Complicating matters further for the opposition is the timing of the federal NDP leadership race, which is set to conclude on March 29 in the middle of the legislative session. For Naheed Nenshi, certain results would make his task easier. A leader like Heather McPherson offers predictability, familiarity to Alberta voters, and minimal ideological friction. Rob Ashton represents more of a wildcard—potentially energizing a working-class base but carrying uncertainty about message discipline. An Avi Lewis victory, however, would present a far more difficult challenge for the Alberta NDP, reopening fault lines between provincial pragmatism and federal ideology at precisely the wrong moment.

The UCP will move quickly to tie whichever leader emerges to Nenshi and his caucus, reinforcing a narrative that Alberta New Democrats are ultimately answerable to their “Ottawa bosses.” How effectively the opposition resists that framing will shape the political dynamics going into the next provincial election as much as any single piece of legislation.

Separatism will continue to hover in the background of the session. For the United Conservatives, the issue presents a delicate balancing act. While the government must oppose separatism outright to maintain broad public support, it cannot afford to openly alienate a segment of its own base. Premier Danielle Smith is likely to continue navigating that tension by emphasizing practical wins in working with Ottawa on energy and regulatory rollbacks, while simultaneously reinforcing a posture of vigilance on provincial jurisdiction, particularly around immigration and judicial appointments.

The NDP, by contrast, has a far easier lane. With no appetite for separatism within its caucus or membership, Nenshi and his team can present themselves unapologetically as federalists. Expect the opposition to highlight internal UCP contradictions on the issue and position themselves as the only party firmly committed to Canada.

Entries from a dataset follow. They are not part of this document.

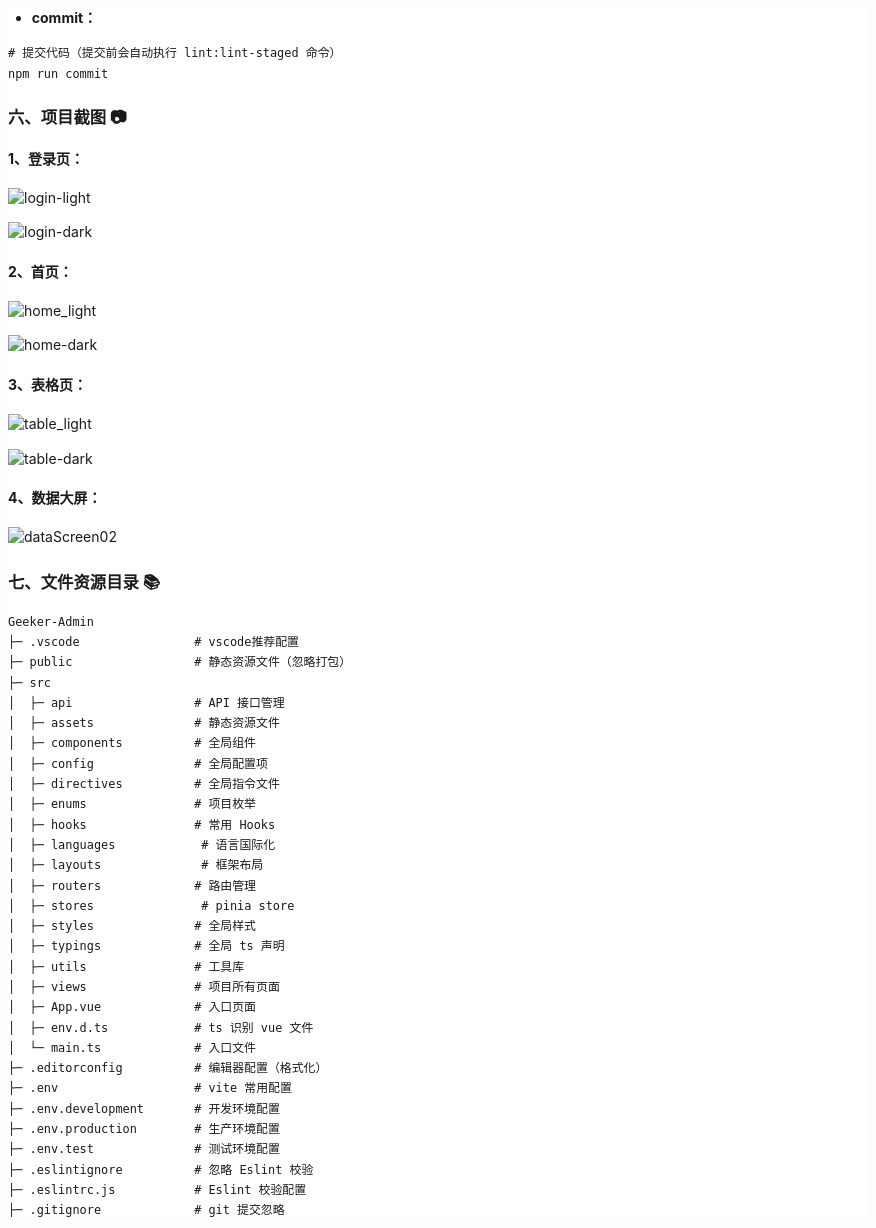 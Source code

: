 - **commit：**

```text
# 提交代码（提交前会自动执行 lint:lint-staged 命令）
npm run commit
```

### 六、项目截图 📷

#### 1、登录页：

![login-light](https://iamge-1259297738.cos.ap-chengdu.myqcloud.com/img/20220909224442.png)

![login-dark](https://iamge-1259297738.cos.ap-chengdu.myqcloud.com/img/20220909224447.png)

#### 2、首页：

![home_light](https://iamge-1259297738.cos.ap-chengdu.myqcloud.com/img/20220909224501.png)

![home-dark](https://iamge-1259297738.cos.ap-chengdu.myqcloud.com/img/20220909224505.png)

#### 3、表格页：

![table_light](https://iamge-1259297738.cos.ap-chengdu.myqcloud.com/img/20220909224703.png)

![table-dark](https://iamge-1259297738.cos.ap-chengdu.myqcloud.com/img/20220909224436.png)

#### 4、数据大屏：

![dataScreen02](https://iamge-1259297738.cos.ap-chengdu.myqcloud.com/img/20220909224444.png)

### 七、文件资源目录 📚

```text
Geeker-Admin
├─ .vscode                # vscode推荐配置
├─ public                 # 静态资源文件（忽略打包）
├─ src
│  ├─ api                 # API 接口管理
│  ├─ assets              # 静态资源文件
│  ├─ components          # 全局组件
│  ├─ config              # 全局配置项
│  ├─ directives          # 全局指令文件
│  ├─ enums               # 项目枚举
│  ├─ hooks               # 常用 Hooks
│  ├─ languages            # 语言国际化
│  ├─ layouts              # 框架布局
│  ├─ routers             # 路由管理
│  ├─ stores               # pinia store
│  ├─ styles              # 全局样式
│  ├─ typings             # 全局 ts 声明
│  ├─ utils               # 工具库
│  ├─ views               # 项目所有页面
│  ├─ App.vue             # 入口页面
│  ├─ env.d.ts            # ts 识别 vue 文件
│  └─ main.ts             # 入口文件
├─ .editorconfig          # 编辑器配置（格式化）
├─ .env                   # vite 常用配置
├─ .env.development       # 开发环境配置
├─ .env.production        # 生产环境配置
├─ .env.test              # 测试环境配置
├─ .eslintignore          # 忽略 Eslint 校验
├─ .eslintrc.js           # Eslint 校验配置
├─ .gitignore             # git 提交忽略
``` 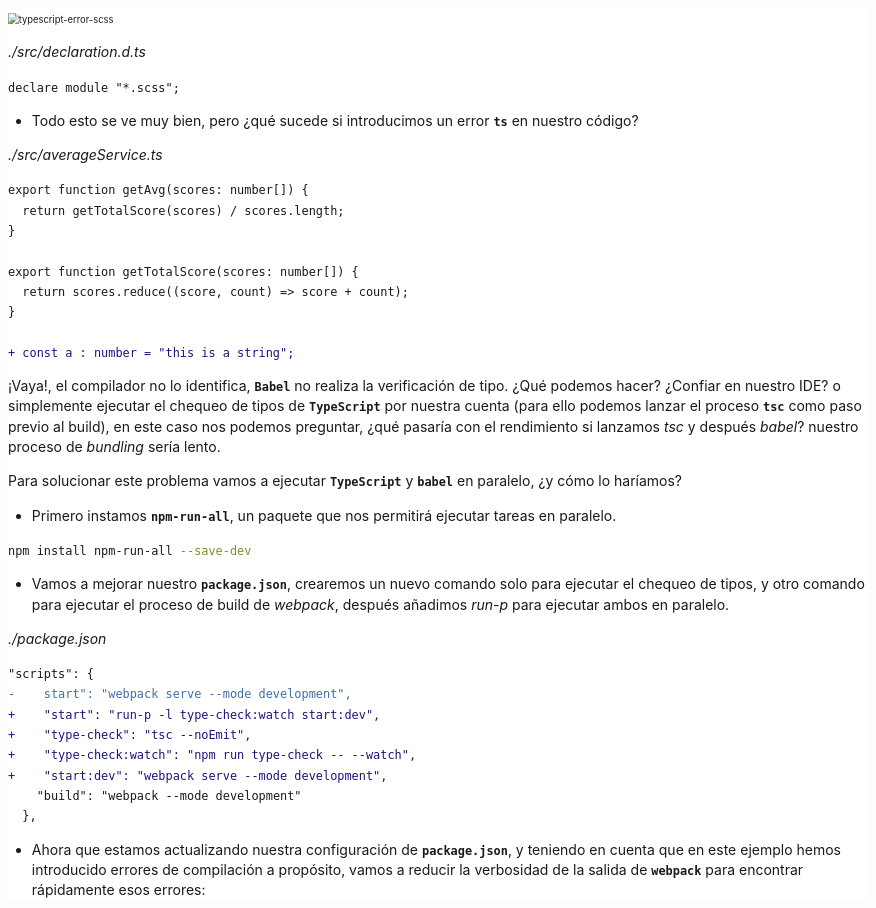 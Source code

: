 <img src="./content/typescript-error-scss.png" alt="typescript-error-scss" style="zoom:67%;" />

_./src/declaration.d.ts_

```tsx
declare module "*.scss";
```

- Todo esto se ve muy bien, pero ¿qué sucede si introducimos un error **`ts`** en nuestro código?

_./src/averageService.ts_

```diff
export function getAvg(scores: number[]) {
  return getTotalScore(scores) / scores.length;
}

export function getTotalScore(scores: number[]) {
  return scores.reduce((score, count) => score + count);
}

+ const a : number = "this is a string";
```

¡Vaya!, el compilador no lo identifica, **`Babel`** no realiza la verificación de tipo. ¿Qué podemos hacer? ¿Confiar en nuestro IDE? o simplemente ejecutar el chequeo de tipos de **`TypeScript`** por nuestra cuenta (para ello podemos lanzar el proceso **`tsc`** como paso previo al build), en este caso nos podemos preguntar, ¿qué pasaría con el rendimiento si lanzamos _tsc_ y después _babel_? nuestro proceso de _bundling_ sería lento.

Para solucionar este problema vamos a ejecutar **`TypeScript`** y **`babel`** en paralelo, ¿y cómo lo haríamos?

- Primero instamos **`npm-run-all`**, un paquete que nos permitirá ejecutar tareas en paralelo.

```bash
npm install npm-run-all --save-dev
```

- Vamos a mejorar nuestro **`package.json`**, crearemos un nuevo comando solo para ejecutar
  el chequeo de tipos, y otro comando para ejecutar el proceso de build de _webpack_, después
  añadimos _run-p_ para ejecutar ambos en paralelo.

_./package.json_

```diff
"scripts": {
-	 start": "webpack serve --mode development",
+    "start": "run-p -l type-check:watch start:dev",
+    "type-check": "tsc --noEmit",
+    "type-check:watch": "npm run type-check -- --watch",
+    "start:dev": "webpack serve --mode development",
    "build": "webpack --mode development"
  },
```

- Ahora que estamos actualizando nuestra configuración de **`package.json`**, y teniendo en cuenta que en este ejemplo hemos introducido errores de compilación a propósito, vamos a reducir la verbosidad de la salida de **`webpack`** para encontrar rápidamente esos errores:
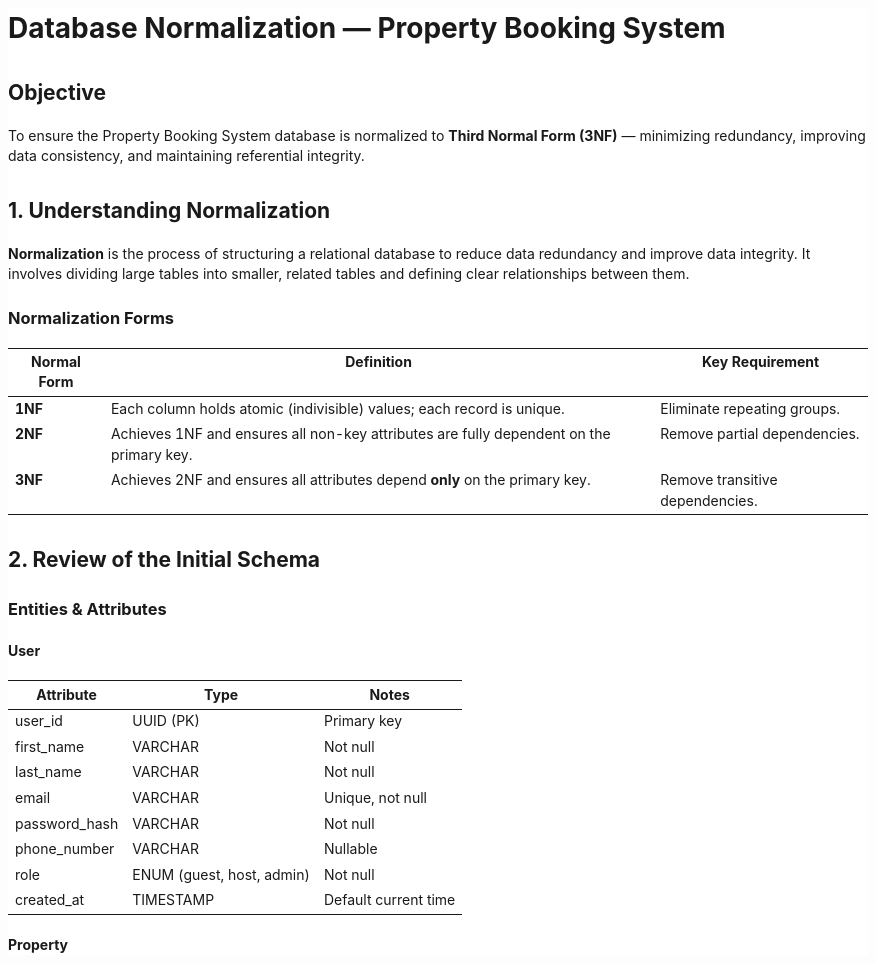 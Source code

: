 # Database Normalization — Property Booking System

## **Objective**

To ensure the Property Booking System database is normalized to **Third Normal Form (3NF)** — minimizing redundancy, improving data consistency, and maintaining referential integrity.



## **1. Understanding Normalization**

**Normalization** is the process of structuring a relational database to reduce data redundancy and improve data integrity.
It involves dividing large tables into smaller, related tables and defining clear relationships between them.

### **Normalization Forms**

| Normal Form | Definition                                                                              | Key Requirement                 |
| ----------- | --------------------------------------------------------------------------------------- | ------------------------------- |
| **1NF**     | Each column holds atomic (indivisible) values; each record is unique.                   | Eliminate repeating groups.     |
| **2NF**     | Achieves 1NF and ensures all non-key attributes are fully dependent on the primary key. | Remove partial dependencies.    |
| **3NF**     | Achieves 2NF and ensures all attributes depend **only** on the primary key.             | Remove transitive dependencies. |



## **2. Review of the Initial Schema**

### **Entities & Attributes**

#### **User**

| Attribute     | Type                      | Notes                |
| ------------- | ------------------------- | -------------------- |
| user_id       | UUID (PK)                 | Primary key          |
| first_name    | VARCHAR                   | Not null             |
| last_name     | VARCHAR                   | Not null             |
| email         | VARCHAR                   | Unique, not null     |
| password_hash | VARCHAR                   | Not null             |
| phone_number  | VARCHAR                   | Nullable             |
| role          | ENUM (guest, host, admin) | Not null             |
| created_at    | TIMESTAMP                 | Default current time |

#### **Property**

This legislative session is unlikely to be remembered for more dramatic floor crossings or expensive new initiatives. Instead, it will be defined by how effectively the government translates priorities into budgets, infrastructure decisions, and administrative follow-through, while managing a political environment shaped by affordability pressures, labour tensions, municipal challenges, and an increasingly complex federal backdrop. For stakeholders, the real signals will emerge less from headline legislation than from implementation decisions, regulatory direction, and where the government chooses to spend its political capital.